What you need to do: Give back exactly the lines of the data below, starting with the line that has "- References to any issues the PR resolves" and going on through the line that has "## Code Styles".

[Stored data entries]
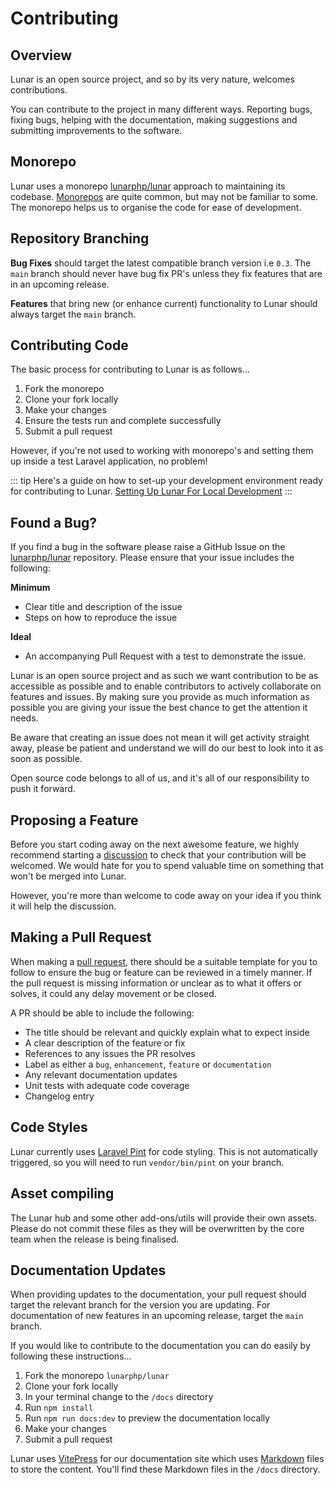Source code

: # Contributing

## Overview

Lunar is an open source project, and so by its very nature, welcomes contributions.

You can contribute to the project in many different ways. Reporting bugs, fixing bugs, helping with the documentation, making suggestions and submitting improvements to the software.

## Monorepo

Lunar uses a monorepo [lunarphp/lunar](https://github.com/lunarphp/lunar) approach to maintaining its codebase. [Monorepos](https://en.wikipedia.org/wiki/Monorepo) are quite common, but may not be familiar to some. The monorepo helps us to organise the code for ease of development.

## Repository Branching

**Bug Fixes** should target the latest compatible branch version i.e `0.3`. The `main` branch should never have bug fix PR's unless they fix features that are in an upcoming release.

**Features** that bring new (or enhance current) functionality to Lunar should always target the `main` branch.

## Contributing Code

The basic process for contributing to Lunar is as follows...

1. Fork the monorepo
2. Clone your fork locally
3. Make your changes
4. Ensure the tests run and complete successfully
5. Submit a pull request

However, if you're not used to working with monorepo's and setting them up inside a test Laravel application, no problem!

::: tip
Here's a guide on how to set-up your development environment ready for contributing to Lunar.
[Setting Up Lunar For Local Development](/core/local-development)
:::

## Found a Bug?

If you find a bug in the software please raise a GitHub Issue on the [lunarphp/lunar](https://github.com/lunarphp/lunar/issues) repository. Please ensure that your issue includes the following:

**Minimum**

- Clear title and description of the issue
- Steps on how to reproduce the issue

**Ideal**

- An accompanying Pull Request with a test to demonstrate the issue.

Lunar is an open source project and as such we want contribution to be as accessible as possible and to enable contributors to actively collaborate on features and issues. By making sure you provide as much information as possible you are giving your issue the best chance to get the attention it needs.

Be aware that creating an issue does not mean it will get activity straight away, please be patient and understand we will do our best to look into it as soon as possible.

Open source code belongs to all of us, and it's all of our responsibility to push it forward.

## Proposing a Feature

Before you start coding away on the next awesome feature, we highly recommend starting a [discussion](https://github.com/lunarphp/lunar/discussions) to check that your contribution will be welcomed. We would hate for you to spend valuable time on something that won't be merged into Lunar.

However, you're more than welcome to code away on your idea if you think it will help the discussion.

## Making a Pull Request

When making a [pull request](https://help.github.com/en/github/collaborating-with-issues-and-pull-requests/creating-a-pull-request), there should be a suitable template for you to follow to ensure the bug or feature can be reviewed in a timely manner.
If the pull request is missing information or unclear as to what it offers or solves, it could any delay movement or be closed.

A PR should be able to include the following:

- The title should be relevant and quickly explain what to expect inside
- A clear description of the feature or fix
- References to any issues the PR resolves
- Label as either a `bug`, `enhancement`, `feature` or `documentation`
- Any relevant documentation updates
- Unit tests with adequate code coverage
- Changelog entry

## Code Styles

Lunar currently uses [Laravel Pint](https://laravel.com/docs/9.x/pint) for code styling. This is not automatically triggered, so you will need to run `vendor/bin/pint` on your branch.

## Asset compiling

The Lunar hub and some other add-ons/utils will provide their own assets. Please do not commit these files as they will be overwritten by the core team when the release is being finalised.

## Documentation Updates

When providing updates to the documentation, your pull request should target the relevant branch for the version you are updating. For documentation of new features in an upcoming release, target the `main` branch.

If you would like to contribute to the documentation you can do easily by following these instructions...

1. Fork the monorepo `lunarphp/lunar`
2. Clone your fork locally
3. In your terminal change to the `/docs` directory
4. Run `npm install`
5. Run `npm run docs:dev` to preview the documentation locally
6. Make your changes
7. Submit a pull request

Lunar uses [VitePress](https://vitepress.dev/) for our documentation site which uses [Markdown](https://www.markdownguide.org/basic-syntax/) files to store the content. You'll find these Markdown files in the `/docs` directory.

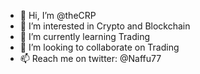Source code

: - 👋 Hi, I’m @theCRP
- 👀 I’m interested in Crypto and Blockchain
- 🌱 I’m currently learning Trading
- 💞️ I’m looking to collaborate on Trading
- 📫 Reach me on twitter: @Naffu77

<!---
theCRP/theCRP is a ✨ special ✨ repository because its `README.md` (this file) appears on your GitHub profile.
You can click the Preview link to take a look at your changes.
--->
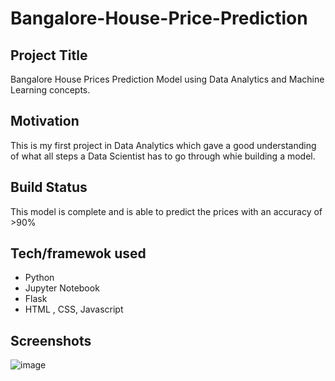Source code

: # Bangalore-House-Price-Prediction
## Project Title
Bangalore House Prices Prediction Model using Data Analytics and Machine Learning concepts.

## Motivation
This is my first project in Data Analytics which gave a good understanding of what all steps a Data Scientist has to go through whie building a model.

## Build Status
This model is complete and is able to predict the prices with an accuracy of >90%

## Tech/framewok used
- Python
- Jupyter Notebook
- Flask
- HTML , CSS, Javascript

## Screenshots
![image](https://user-images.githubusercontent.com/43265237/99907545-4aeb0480-2d03-11eb-944c-55ff70d3d930.png)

Output for this task:
- References to any issues the PR resolves
- Label as either a `bug`, `enhancement`, `feature` or `documentation`
- Any relevant documentation updates
- Unit tests with adequate code coverage
- Changelog entry

## Code Styles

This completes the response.